DOMINICAN REPUBLIC - Report 27 Oct 2015 by Pavel Isa and Fabricio Gomez

Economic activity continues to grow at a healthy clip, rising an estimated 7.1% in Q3 and 6.7% y/y, with accumulated January to September growth at 6.4%.

Inflation in September reached 0.16%; accumulated inflation for the first nine months of the year stood at 1.33%; and y/y inflation was 0.39%. This latter rate is well below the 2.84% registered in September 2014.

Monetary aggregates are stable. The Central Bank has put aggregates on a stable nominal growth path, with the main policy tool open market operations. As of September 30th, the weighted average lending rate had declined by 62 points, while the deposit rate had fallen by 122 points. This means that the increase seen in August did not mark a trend, but was a temporary rise. The currency also maintained a slight upward trend in September, rising from DOP 45.15 per dollar on the first day of open market operations, to DOP 45.31 at the end of the month.This contrasts with the near-fixed performance in August, when the currency barely devalued.

The 2016 budget President Danilo Medina proposed to Congress is very similar to the 2015 approved budget, as if the president were purposely avoiding any change, or any increase to strengthen a particular policy. Creativity and innovation are glaringly absent. We expect Congress to approve this bill without significant changes.

Projected revenues are up 7.7% from 2015, while spending is expected to rise 6.9%. The target deficit was set at DOP 75.9 billion, or 2.3% of GDP, roughly flat on 2015. Financial sources are proposed to total $3.67 billion. This is only 1.3% less than projected for 2015. Financial applications are estimated at $2.062 billion, vs. 2.223 billion this year. In net terms, the debt for the NFPS will increase by $1.607 billion, bringing total debt to over $25.5 billion, equivalent to 37.4% of GDP. Primary spending is proposed to increase by just 2%, and as a percentage of GDP, would decline from 14.8% to 14.4%.

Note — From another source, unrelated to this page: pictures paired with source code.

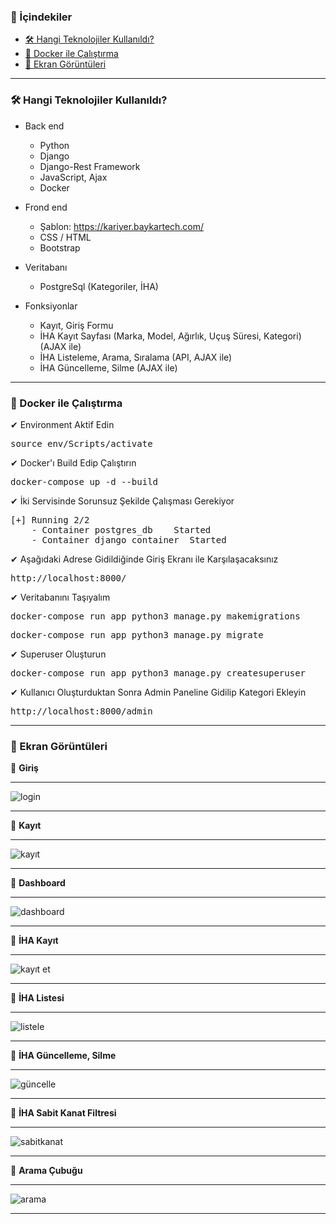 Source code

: ### 📖 İçindekiler
- [🛠 Hangi Teknolojiler Kullanıldı?](#-hangi-teknolojiler-kullanıldı)
- [🐳 Docker ile Çalıştırma](#-docker-ile-çalıştırma)
- [📸 Ekran Görüntüleri](#-ekran-görüntüleri)
_____
### 🛠 Hangi Teknolojiler Kullanıldı?
- Back end
    * Python
    * Django
    * Django-Rest Framework
    * JavaScript, Ajax
    * Docker
- Frond end
    * Şablon: https://kariyer.baykartech.com/
    * CSS / HTML
    * Bootstrap
- Veritabanı 
    * PostgreSql (Kategoriler, İHA)

- Fonksiyonlar
    * Kayıt, Giriş Formu
    * İHA Kayıt Sayfası (Marka, Model, Ağırlık, Uçuş Süresi, Kategori) (AJAX ile)
    * İHA Listeleme, Arama, Sıralama (API, AJAX ile)
    * İHA Güncelleme, Silme (AJAX ile)
_____
### 🐳 Docker ile Çalıştırma

✔ Environment Aktif Edin
<pre>source env/Scripts/activate</pre>

✔ Docker'ı Build Edip Çalıştırın
<pre>docker-compose up -d --build</pre>

✔ İki Servisinde Sorunsuz Şekilde Çalışması Gerekiyor
<pre>
[+] Running 2/2
    - Container postgres_db    Started
    - Container django_container  Started
</pre>

✔ Aşağıdaki Adrese Gidildiğinde Giriş Ekranı ile Karşılaşacaksınız
<pre>http://localhost:8000/</pre>

✔ Veritabanını Taşıyalım
<pre>docker-compose run app python3 manage.py makemigrations</pre>

<pre>docker-compose run app python3 manage.py migrate</pre>

✔ Superuser Oluşturun
<pre>docker-compose run app python3 manage.py createsuperuser</pre>

✔ Kullanıcı Oluşturduktan Sonra Admin Paneline Gidilip Kategori Ekleyin
<pre>http://localhost:8000/admin</pre>
_____
### 📸 Ekran Görüntüleri

📌 <b>Giriş</b>
_____
![login](https://user-images.githubusercontent.com/84662757/220663143-4e80e498-781f-4c55-9220-dd036f9aac0f.png)
_____
📌 <b>Kayıt</b>
_____
![kayıt](https://user-images.githubusercontent.com/84662757/220663228-096c5716-8fe3-4dfb-aa49-9940cd5852b4.png)
_____
📌 <b>Dashboard</b>
_____
![dashboard](https://user-images.githubusercontent.com/84662757/220707214-185cc271-f186-4359-a97f-73daa8e5325f.png)
_____
📌 <b>İHA Kayıt</b>
_____
![kayıt et](https://user-images.githubusercontent.com/84662757/220707695-2f9a9a7f-89da-4056-b49e-5b8402607958.png)
_____
📌 <b>İHA Listesi</b>
_____
![listele](https://user-images.githubusercontent.com/84662757/220706692-1b5d8607-b0cd-4678-95e4-b705ce6b123b.png)
_____
📌 <b>İHA Güncelleme, Silme</b>
_____
![güncelle](https://user-images.githubusercontent.com/84662757/220707393-993519f2-db25-4125-9cc6-638256ec6cc5.png)
_____
📌 <b>İHA Sabit Kanat Filtresi</b>
_____
![sabitkanat](https://user-images.githubusercontent.com/84662757/220706621-e6ec93a5-a2ac-403d-b94e-5f37685c15b0.png)
_____
📌 <b>Arama Çubuğu</b>
_____
![arama](https://user-images.githubusercontent.com/84662757/220706646-87739a7d-f269-41c8-a178-d910d24d8f2f.png)
_____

The Haitian ban on imports over the border is already in effect, and is expected to affect both Haiti and the Dominican Republic significantly. About $487 million per year in average exports (2012-2014) were subject to the ban. This is equivalent to 41.7% of all Dominican exports to Haiti; to 5.8% of total exports to all destinations; and to 13% of imports from Haiti.